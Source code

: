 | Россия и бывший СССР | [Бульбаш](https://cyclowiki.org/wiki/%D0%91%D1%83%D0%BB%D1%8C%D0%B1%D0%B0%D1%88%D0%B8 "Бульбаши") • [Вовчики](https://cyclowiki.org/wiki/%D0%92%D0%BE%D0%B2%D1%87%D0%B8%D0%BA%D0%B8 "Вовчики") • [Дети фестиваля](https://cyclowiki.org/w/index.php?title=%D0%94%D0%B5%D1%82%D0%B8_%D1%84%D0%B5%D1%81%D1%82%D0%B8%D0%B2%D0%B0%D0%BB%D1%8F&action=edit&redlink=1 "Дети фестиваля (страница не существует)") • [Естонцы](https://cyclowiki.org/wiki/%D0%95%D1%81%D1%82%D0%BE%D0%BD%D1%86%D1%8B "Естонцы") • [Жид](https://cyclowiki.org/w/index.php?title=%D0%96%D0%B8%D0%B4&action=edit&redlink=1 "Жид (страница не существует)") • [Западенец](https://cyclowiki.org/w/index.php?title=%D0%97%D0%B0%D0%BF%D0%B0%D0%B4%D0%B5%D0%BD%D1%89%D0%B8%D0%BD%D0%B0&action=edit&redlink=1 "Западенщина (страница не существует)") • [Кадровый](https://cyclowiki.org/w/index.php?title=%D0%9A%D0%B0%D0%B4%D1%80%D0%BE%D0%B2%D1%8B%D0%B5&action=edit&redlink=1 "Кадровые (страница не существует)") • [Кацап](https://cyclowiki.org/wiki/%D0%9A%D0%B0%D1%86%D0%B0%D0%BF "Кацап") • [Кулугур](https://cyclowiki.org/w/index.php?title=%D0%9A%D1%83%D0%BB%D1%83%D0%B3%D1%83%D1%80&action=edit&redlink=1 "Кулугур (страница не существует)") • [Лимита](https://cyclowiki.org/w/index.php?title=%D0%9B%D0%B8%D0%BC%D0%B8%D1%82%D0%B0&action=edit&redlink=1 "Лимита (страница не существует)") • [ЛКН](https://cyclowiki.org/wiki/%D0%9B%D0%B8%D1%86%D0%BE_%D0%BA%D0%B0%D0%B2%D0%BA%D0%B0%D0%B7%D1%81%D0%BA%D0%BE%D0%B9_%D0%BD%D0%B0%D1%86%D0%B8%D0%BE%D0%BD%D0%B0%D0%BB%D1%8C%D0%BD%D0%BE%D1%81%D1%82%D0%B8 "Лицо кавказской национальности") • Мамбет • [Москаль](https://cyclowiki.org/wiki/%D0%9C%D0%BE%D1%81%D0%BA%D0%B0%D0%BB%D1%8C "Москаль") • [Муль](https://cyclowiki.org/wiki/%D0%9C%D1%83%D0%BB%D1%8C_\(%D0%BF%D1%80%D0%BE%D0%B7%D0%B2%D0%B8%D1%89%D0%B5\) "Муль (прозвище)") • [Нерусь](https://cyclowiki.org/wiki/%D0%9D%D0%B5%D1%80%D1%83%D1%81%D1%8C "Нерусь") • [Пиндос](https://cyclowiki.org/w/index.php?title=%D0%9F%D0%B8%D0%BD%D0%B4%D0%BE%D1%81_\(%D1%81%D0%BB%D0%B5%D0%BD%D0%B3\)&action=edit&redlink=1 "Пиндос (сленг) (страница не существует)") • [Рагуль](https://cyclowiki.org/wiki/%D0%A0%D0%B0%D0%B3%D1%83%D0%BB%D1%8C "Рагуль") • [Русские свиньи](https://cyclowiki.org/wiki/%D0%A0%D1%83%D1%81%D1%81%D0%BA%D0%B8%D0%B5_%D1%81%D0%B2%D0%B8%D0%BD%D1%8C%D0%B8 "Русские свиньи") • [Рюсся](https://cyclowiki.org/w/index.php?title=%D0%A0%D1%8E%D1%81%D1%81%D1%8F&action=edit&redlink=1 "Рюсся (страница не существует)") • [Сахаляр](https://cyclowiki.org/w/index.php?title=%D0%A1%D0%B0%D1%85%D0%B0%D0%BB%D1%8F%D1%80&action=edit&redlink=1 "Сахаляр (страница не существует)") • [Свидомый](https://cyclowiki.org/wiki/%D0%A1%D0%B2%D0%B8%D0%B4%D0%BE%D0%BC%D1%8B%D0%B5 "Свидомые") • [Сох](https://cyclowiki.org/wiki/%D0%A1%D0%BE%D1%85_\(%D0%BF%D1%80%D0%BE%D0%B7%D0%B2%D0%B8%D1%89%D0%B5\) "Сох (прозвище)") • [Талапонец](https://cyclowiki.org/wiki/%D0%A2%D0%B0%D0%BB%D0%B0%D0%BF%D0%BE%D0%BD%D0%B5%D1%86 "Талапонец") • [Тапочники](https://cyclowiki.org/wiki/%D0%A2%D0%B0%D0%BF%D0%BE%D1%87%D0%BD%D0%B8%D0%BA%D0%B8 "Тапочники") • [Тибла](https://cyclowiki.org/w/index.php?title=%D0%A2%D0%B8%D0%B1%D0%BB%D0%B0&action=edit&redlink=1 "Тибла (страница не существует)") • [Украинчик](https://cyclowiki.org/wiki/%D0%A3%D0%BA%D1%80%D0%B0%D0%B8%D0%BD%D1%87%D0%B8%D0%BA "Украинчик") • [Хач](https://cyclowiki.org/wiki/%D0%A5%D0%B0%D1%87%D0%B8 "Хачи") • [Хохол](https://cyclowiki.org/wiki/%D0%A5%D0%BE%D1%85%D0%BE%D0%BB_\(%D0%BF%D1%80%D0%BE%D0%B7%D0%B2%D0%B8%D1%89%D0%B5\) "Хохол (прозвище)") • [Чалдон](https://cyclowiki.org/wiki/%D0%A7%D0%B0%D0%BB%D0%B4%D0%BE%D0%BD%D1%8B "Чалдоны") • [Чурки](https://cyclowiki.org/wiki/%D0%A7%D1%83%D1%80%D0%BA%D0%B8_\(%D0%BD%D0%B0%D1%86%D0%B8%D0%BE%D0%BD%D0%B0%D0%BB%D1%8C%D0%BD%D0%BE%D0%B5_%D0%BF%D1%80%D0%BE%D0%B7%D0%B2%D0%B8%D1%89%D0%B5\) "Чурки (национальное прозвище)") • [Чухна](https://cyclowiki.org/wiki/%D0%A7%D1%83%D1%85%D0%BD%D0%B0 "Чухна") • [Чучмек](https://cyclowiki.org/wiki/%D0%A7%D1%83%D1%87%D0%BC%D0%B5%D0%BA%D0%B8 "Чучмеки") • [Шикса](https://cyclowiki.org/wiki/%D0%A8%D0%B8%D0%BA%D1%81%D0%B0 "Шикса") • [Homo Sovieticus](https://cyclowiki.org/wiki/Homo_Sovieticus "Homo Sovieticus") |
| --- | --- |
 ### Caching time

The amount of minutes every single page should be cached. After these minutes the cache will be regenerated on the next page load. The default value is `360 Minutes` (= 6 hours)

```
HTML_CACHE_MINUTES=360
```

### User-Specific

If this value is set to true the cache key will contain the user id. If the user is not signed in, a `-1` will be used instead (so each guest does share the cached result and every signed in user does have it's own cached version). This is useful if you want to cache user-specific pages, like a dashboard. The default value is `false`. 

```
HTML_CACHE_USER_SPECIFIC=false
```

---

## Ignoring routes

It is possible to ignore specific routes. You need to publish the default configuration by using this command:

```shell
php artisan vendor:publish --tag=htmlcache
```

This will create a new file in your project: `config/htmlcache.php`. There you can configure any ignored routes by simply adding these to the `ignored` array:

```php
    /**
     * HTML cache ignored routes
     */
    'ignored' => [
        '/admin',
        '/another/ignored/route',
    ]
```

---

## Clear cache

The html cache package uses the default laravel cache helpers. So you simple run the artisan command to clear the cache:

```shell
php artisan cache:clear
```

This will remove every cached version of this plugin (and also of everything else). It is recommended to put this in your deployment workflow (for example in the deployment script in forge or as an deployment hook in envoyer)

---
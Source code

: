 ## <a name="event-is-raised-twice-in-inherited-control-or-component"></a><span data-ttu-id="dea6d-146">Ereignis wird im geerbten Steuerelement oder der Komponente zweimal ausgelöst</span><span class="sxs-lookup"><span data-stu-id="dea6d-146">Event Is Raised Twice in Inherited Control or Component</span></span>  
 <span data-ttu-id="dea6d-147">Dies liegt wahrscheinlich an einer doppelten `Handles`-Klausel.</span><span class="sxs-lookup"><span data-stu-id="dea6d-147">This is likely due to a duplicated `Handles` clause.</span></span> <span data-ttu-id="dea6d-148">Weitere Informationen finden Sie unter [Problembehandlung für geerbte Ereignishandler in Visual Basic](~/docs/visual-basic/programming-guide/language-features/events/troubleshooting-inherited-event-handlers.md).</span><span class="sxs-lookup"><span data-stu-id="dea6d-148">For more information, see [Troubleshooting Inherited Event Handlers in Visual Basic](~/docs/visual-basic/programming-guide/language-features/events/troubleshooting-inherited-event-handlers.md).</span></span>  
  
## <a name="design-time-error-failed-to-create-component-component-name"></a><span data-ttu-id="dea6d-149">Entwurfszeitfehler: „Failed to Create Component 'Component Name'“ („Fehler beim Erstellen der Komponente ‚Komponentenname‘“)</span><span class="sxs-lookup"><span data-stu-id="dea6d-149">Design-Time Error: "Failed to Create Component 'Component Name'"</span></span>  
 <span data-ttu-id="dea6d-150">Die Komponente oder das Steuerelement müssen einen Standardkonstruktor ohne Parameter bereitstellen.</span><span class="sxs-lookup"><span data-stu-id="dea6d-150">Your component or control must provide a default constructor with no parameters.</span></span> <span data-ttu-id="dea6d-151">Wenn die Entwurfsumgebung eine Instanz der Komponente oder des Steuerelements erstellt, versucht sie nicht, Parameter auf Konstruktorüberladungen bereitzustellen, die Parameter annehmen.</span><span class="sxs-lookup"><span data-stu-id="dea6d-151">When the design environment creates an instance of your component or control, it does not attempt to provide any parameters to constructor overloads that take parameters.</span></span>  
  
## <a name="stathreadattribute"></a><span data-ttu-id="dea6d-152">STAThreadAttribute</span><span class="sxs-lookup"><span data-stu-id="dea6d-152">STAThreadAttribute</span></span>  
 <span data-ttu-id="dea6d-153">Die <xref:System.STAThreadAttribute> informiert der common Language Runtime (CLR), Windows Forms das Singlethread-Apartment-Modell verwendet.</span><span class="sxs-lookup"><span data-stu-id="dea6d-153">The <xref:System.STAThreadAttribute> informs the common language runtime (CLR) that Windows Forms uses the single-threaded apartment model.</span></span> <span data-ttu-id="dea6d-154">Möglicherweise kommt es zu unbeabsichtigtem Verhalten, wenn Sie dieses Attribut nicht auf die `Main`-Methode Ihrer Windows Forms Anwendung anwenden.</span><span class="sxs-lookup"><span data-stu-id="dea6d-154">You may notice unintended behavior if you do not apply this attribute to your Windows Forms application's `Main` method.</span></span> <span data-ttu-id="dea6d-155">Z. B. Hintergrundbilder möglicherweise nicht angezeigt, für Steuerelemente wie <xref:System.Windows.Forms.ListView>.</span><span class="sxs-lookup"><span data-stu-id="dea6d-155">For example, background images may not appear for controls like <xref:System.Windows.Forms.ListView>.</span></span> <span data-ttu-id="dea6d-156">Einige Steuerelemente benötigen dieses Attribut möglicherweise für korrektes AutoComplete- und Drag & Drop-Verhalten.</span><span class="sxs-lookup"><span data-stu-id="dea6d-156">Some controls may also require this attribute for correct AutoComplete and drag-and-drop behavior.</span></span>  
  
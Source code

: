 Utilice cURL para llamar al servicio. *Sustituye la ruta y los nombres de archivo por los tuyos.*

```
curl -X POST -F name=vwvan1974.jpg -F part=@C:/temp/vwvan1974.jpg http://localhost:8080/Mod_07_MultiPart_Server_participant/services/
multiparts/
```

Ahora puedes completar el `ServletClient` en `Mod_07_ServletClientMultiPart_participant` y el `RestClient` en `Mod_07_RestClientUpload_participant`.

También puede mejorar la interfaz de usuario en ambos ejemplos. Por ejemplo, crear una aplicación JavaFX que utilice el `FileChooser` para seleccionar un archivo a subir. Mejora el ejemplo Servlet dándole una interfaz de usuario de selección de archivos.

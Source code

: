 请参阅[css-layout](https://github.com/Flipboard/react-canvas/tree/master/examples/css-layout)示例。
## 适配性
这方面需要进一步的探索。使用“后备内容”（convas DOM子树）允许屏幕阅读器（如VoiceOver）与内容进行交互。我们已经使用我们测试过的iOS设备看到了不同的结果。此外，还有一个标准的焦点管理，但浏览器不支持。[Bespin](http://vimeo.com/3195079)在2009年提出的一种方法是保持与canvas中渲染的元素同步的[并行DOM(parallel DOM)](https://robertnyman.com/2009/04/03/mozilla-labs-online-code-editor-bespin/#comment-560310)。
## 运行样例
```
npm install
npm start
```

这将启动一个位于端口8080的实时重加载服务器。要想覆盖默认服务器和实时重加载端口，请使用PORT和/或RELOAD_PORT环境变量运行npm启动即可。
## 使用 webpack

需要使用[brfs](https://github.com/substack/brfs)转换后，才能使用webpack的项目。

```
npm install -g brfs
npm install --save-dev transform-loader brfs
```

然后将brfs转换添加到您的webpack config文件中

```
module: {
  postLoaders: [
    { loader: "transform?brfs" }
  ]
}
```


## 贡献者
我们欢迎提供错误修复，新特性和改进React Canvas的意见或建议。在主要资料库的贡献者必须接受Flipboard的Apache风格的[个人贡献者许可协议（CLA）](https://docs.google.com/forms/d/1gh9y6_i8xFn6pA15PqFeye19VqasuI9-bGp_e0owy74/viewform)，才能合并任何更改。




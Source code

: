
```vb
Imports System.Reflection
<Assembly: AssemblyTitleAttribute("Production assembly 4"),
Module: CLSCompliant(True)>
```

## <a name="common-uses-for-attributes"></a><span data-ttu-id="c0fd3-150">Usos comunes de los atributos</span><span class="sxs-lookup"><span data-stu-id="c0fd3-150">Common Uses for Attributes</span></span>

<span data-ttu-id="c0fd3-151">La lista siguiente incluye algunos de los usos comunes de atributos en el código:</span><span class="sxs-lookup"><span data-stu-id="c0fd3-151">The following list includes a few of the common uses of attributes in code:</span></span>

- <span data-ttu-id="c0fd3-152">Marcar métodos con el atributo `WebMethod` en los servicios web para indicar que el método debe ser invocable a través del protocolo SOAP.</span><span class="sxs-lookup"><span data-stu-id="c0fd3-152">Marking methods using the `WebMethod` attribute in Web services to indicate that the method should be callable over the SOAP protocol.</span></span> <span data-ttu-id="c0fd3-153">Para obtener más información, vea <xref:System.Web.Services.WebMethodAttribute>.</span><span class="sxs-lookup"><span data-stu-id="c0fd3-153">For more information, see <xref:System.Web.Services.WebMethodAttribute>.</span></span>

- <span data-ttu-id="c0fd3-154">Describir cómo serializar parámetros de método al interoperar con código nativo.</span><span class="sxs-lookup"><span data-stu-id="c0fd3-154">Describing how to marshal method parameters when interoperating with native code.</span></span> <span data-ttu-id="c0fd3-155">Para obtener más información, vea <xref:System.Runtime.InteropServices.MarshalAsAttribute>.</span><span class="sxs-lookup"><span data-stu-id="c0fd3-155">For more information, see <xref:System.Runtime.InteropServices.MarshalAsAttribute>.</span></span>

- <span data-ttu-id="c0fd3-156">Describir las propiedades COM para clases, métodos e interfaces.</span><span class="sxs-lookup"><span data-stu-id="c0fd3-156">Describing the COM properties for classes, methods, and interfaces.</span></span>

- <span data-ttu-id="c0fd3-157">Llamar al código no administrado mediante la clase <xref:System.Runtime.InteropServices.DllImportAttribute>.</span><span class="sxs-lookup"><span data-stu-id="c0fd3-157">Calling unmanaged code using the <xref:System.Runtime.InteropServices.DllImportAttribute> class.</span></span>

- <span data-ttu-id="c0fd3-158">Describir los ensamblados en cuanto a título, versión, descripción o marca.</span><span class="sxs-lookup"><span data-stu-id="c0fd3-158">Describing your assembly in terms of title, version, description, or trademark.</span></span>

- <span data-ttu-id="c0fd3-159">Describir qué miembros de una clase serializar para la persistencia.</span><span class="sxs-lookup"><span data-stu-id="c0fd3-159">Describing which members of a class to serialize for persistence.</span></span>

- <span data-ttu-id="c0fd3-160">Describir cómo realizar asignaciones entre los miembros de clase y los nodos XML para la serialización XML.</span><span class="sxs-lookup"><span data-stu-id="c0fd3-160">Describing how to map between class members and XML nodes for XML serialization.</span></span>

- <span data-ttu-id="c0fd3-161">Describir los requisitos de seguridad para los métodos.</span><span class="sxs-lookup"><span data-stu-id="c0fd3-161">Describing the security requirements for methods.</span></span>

What this task involves
Where the word "transform" shows up in a line of the entries above, copy that line.

Output for this task
npm install --save-dev transform-loader brfs
    { loader: "transform?brfs" }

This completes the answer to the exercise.